(EXERCISE AIM): Starting at the line that contains "counter-argument against general" and ending at the line that contains "master uses several", the lines below are to be given again exactly, with nothing added.

*** RECORDS FOR THIS TASK ***

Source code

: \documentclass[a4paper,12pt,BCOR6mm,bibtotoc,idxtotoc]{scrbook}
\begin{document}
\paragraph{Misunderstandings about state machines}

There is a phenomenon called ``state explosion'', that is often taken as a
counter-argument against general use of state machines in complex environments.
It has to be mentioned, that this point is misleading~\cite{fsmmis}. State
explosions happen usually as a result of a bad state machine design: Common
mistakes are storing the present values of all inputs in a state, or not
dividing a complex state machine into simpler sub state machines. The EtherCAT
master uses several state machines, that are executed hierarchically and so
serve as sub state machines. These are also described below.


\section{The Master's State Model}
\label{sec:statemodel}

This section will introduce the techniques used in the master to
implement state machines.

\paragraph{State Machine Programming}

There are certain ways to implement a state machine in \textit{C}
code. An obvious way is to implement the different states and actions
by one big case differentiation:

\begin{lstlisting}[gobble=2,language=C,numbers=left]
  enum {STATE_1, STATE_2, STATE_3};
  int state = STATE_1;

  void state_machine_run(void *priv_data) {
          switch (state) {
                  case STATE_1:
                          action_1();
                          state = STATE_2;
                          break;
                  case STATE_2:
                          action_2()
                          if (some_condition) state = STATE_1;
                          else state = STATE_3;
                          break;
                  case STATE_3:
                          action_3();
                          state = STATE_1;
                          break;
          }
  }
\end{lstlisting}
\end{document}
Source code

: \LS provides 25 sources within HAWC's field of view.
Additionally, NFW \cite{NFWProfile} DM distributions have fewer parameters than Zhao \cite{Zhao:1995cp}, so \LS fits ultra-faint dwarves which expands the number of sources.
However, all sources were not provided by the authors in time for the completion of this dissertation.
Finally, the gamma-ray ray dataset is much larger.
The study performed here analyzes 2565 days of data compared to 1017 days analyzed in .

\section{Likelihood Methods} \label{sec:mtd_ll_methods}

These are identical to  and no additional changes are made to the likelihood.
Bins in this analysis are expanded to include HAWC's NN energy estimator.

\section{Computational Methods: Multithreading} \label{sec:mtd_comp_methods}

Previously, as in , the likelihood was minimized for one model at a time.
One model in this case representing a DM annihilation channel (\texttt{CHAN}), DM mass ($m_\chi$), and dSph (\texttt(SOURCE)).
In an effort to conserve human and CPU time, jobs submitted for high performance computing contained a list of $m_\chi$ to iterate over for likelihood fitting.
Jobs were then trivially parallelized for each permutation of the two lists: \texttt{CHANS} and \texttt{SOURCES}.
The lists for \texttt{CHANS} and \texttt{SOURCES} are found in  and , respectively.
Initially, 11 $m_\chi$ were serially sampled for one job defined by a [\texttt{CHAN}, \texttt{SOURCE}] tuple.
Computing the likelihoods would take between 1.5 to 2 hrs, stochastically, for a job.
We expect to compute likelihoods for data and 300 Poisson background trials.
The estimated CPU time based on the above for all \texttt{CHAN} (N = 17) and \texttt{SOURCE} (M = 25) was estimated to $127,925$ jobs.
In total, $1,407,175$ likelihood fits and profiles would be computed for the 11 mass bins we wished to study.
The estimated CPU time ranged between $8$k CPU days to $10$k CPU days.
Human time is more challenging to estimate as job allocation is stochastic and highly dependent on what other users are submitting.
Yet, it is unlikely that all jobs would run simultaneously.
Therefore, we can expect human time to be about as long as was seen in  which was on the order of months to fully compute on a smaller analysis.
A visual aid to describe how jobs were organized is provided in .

***
*** RECORDS FOR THIS TASK ***

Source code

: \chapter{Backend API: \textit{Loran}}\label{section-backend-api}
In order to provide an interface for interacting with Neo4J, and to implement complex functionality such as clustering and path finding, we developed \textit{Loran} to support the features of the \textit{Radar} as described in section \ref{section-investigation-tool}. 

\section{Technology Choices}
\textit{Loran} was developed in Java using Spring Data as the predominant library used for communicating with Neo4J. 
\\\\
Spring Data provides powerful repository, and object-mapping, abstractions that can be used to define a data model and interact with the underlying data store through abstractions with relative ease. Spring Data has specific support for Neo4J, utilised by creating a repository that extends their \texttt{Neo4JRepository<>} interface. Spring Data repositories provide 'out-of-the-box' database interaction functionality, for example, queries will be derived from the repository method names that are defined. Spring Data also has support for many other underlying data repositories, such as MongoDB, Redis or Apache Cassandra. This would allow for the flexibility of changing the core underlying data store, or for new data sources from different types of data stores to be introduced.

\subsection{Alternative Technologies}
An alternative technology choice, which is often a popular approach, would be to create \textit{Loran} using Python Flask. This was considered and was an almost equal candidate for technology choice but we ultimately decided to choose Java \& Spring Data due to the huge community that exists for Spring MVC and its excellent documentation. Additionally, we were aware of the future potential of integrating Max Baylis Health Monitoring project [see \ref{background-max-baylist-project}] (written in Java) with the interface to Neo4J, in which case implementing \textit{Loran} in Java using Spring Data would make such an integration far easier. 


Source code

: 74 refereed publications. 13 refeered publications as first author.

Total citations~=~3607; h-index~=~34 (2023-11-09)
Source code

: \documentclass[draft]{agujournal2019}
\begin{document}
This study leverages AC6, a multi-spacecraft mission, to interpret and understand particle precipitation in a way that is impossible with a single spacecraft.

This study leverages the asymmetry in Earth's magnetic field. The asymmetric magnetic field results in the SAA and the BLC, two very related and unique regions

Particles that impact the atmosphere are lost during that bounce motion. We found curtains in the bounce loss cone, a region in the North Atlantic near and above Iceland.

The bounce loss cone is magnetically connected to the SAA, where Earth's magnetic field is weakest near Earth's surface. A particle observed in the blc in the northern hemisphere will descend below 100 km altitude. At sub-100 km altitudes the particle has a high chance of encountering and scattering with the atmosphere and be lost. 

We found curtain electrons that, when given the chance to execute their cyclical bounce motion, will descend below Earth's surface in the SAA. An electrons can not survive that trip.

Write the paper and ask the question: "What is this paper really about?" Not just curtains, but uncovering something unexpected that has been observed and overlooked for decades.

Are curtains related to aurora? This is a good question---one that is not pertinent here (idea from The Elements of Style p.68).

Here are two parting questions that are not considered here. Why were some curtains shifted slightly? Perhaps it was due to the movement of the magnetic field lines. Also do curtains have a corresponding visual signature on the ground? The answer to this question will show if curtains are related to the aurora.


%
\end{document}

***

(ANSWER TO THIS PROBLEM):
counter-argument against general use of state machines in complex environments.
It has to be mentioned, that this point is misleading~\cite{fsmmis}. State
explosions happen usually as a result of a bad state machine design: Common
mistakes are storing the present values of all inputs in a state, or not
dividing a complex state machine into simpler sub state machines. The EtherCAT
master uses several state machines, that are executed hierarchically and so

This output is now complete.